EXTRACTED MATERIAL ->
○ ○ ○ ○ ○ ○ ○

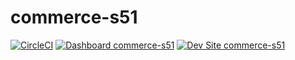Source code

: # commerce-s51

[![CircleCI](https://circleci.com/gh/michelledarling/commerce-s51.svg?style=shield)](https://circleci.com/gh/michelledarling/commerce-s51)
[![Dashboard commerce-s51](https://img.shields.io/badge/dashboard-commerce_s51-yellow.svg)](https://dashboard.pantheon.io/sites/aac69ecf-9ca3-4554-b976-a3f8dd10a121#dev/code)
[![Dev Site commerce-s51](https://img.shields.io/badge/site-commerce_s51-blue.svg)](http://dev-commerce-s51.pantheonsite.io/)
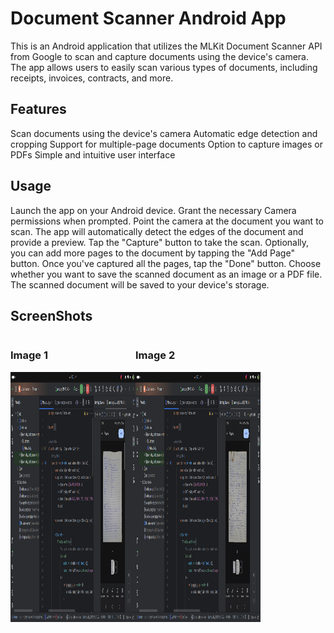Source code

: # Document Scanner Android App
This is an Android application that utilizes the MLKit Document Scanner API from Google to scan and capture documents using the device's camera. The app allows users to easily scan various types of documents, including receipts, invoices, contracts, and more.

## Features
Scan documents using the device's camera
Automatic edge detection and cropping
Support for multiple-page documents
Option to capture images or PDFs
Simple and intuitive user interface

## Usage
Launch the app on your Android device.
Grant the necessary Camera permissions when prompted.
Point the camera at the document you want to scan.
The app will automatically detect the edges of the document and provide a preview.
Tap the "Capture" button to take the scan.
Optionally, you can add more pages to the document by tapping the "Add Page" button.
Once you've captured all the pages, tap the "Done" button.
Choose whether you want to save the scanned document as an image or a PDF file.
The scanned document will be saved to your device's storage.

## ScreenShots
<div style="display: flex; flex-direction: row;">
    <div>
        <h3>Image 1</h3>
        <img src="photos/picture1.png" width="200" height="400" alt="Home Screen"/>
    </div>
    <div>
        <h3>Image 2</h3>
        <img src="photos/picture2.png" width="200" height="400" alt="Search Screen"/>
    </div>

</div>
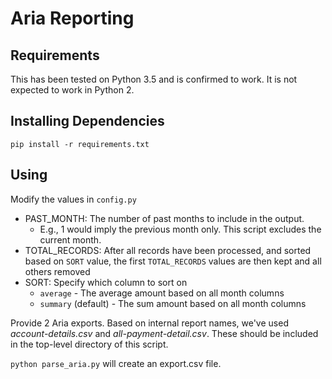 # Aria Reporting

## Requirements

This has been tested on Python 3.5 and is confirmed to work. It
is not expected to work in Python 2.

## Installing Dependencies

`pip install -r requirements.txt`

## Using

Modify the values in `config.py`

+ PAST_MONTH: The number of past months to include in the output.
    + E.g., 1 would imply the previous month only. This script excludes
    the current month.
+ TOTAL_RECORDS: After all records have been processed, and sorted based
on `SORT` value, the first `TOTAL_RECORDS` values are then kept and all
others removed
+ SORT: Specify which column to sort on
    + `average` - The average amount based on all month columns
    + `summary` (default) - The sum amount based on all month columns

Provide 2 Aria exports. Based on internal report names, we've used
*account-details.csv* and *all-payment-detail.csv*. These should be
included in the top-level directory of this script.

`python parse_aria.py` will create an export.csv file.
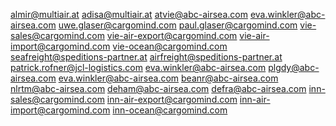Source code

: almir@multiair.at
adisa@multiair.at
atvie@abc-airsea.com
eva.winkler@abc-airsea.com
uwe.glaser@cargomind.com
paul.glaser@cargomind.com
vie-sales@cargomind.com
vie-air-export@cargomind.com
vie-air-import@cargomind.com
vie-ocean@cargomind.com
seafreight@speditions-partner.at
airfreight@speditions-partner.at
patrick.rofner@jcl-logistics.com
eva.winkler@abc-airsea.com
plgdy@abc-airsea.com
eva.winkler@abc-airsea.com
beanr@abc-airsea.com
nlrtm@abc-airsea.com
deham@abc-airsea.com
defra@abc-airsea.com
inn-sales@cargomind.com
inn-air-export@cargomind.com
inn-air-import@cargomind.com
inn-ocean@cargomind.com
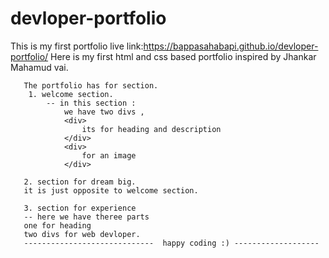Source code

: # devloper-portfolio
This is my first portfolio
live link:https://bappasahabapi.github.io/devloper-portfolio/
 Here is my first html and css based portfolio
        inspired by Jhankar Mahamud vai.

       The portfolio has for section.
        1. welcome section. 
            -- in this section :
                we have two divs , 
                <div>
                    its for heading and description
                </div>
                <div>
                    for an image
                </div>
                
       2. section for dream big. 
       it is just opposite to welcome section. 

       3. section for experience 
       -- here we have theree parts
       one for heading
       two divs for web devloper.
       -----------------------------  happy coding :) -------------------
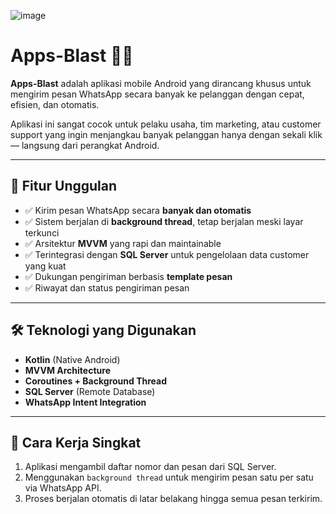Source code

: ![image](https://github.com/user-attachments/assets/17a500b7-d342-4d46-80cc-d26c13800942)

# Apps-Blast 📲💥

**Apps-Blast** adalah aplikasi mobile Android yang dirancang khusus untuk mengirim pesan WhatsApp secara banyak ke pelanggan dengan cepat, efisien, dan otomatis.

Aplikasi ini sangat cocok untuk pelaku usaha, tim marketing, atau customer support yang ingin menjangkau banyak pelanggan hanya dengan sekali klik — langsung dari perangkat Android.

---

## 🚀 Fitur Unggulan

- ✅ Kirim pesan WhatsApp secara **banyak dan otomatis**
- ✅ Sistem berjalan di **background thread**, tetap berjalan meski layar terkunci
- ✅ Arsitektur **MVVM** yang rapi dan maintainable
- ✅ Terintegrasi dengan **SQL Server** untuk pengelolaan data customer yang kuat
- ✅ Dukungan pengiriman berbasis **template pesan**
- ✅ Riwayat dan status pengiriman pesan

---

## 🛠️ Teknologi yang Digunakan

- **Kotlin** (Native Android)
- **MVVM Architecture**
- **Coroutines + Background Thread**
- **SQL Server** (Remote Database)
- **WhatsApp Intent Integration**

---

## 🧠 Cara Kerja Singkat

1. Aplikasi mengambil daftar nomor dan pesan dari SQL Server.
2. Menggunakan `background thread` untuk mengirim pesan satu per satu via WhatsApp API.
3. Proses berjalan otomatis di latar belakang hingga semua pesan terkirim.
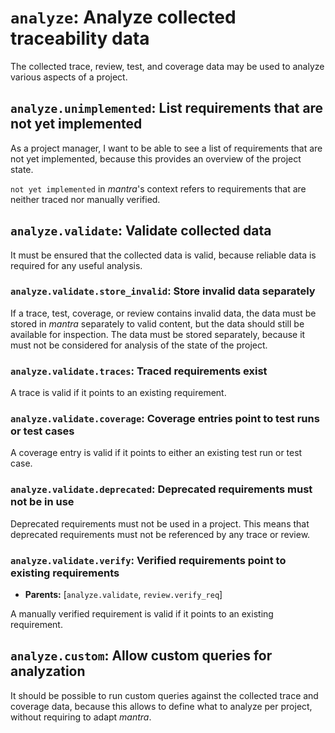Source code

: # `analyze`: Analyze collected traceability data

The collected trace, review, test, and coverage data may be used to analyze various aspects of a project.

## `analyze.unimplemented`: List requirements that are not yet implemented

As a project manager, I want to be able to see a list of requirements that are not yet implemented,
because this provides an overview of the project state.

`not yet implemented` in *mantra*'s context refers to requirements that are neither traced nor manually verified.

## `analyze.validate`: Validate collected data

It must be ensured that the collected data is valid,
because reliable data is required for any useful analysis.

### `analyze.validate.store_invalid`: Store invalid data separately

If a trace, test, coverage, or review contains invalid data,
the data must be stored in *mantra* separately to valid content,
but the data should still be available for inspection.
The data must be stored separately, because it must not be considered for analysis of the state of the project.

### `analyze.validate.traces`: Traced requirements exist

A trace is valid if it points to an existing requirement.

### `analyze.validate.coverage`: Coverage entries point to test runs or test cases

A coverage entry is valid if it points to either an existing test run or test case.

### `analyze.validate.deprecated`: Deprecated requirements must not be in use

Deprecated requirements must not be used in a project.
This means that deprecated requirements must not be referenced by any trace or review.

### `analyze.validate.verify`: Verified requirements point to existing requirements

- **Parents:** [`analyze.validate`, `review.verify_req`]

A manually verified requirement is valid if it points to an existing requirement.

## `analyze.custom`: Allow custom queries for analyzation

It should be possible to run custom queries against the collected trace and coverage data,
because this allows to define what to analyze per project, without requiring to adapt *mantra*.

○ ○ ○ ○ ○ ○ ○

THE TASK -> Each line holding "collected" in the records should be copied out.

EXERCISE OUTPUT ->
: # `analyze`: Analyze collected traceability data
The collected trace, review, test, and coverage data may be used to analyze various aspects of a project.
## `analyze.validate`: Validate collected data
It must be ensured that the collected data is valid,
It should be possible to run custom queries against the collected trace and coverage data,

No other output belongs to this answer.